TASK DETAILS >> Whenever an image turns up, omit it and return the remaining data exactly.
── SOURCE MATERIAL ──
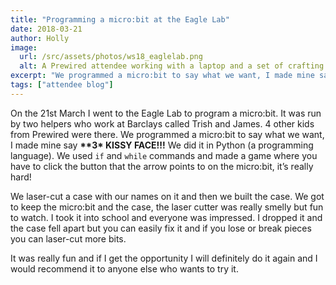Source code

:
 ```yaml
---
title: "Programming a micro:bit at the Eagle Lab"
date: 2018-03-21
author: Holly
image:
  url: /src/assets/photos/ws18_eaglelab.png
  alt: A Prewired attendee working with a laptop and a set of crafting materials
excerpt: "We programmed a micro:bit to say what we want, I made mine say ***3* KISSY FACE!!!**"
tags: ["attendee blog"]
---
```


On the 21st March I went to the Eagle Lab to program a micro:bit. It was run by two helpers who work at Barclays called Trish and James. 4 other kids from Prewired were there. We programmed a micro:bit to say what we want, I made mine say **\*\*3\* KISSY FACE!!!** We did it in Python (a programming language). We used `if` and `while` commands and made a game where you have to click the button that the arrow points to on the micro:bit, it’s really hard!

We laser-cut a case with our names on it and then we built the case. We got to keep the micro:bit and the case, the laser cutter was really smelly but fun to watch. I took it into school and everyone was impressed. I dropped it and the case fell apart but you can easily fix it and if you lose or break pieces you can laser-cut more bits.

It was really fun and if I get the opportunity I will definitely do it again and I would recommend it to anyone else who wants to try it.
───
EXPECTED ANSWER >>
Source code

:
 ```yaml
---
title: "Programming a micro:bit at the Eagle Lab"
date: 2018-03-21
author: Holly
image:
  url: /src/assets/photos/ws18_eaglelab.png
  alt: A Prewired attendee working with a laptop and a set of crafting materials
excerpt: "We programmed a micro:bit to say what we want, I made mine say ***3* KISSY FACE!!!**"
tags: ["attendee blog"]
---
```


On the 21st March I went to the Eagle Lab to program a micro:bit. It was run by two helpers who work at Barclays called Trish and James. 4 other kids from Prewired were there. We programmed a micro:bit to say what we want, I made mine say **\*\*3\* KISSY FACE!!!** We did it in Python (a programming language). We used `if` and `while` commands and made a game where you have to click the button that the arrow points to on the micro:bit, it’s really hard!

We laser-cut a case with our names on it and then we built the case. We got to keep the micro:bit and the case, the laser cutter was really smelly but fun to watch. I took it into school and everyone was impressed. I dropped it and the case fell apart but you can easily fix it and if you lose or break pieces you can laser-cut more bits.

It was really fun and if I get the opportunity I will definitely do it again and I would recommend it to anyone else who wants to try it.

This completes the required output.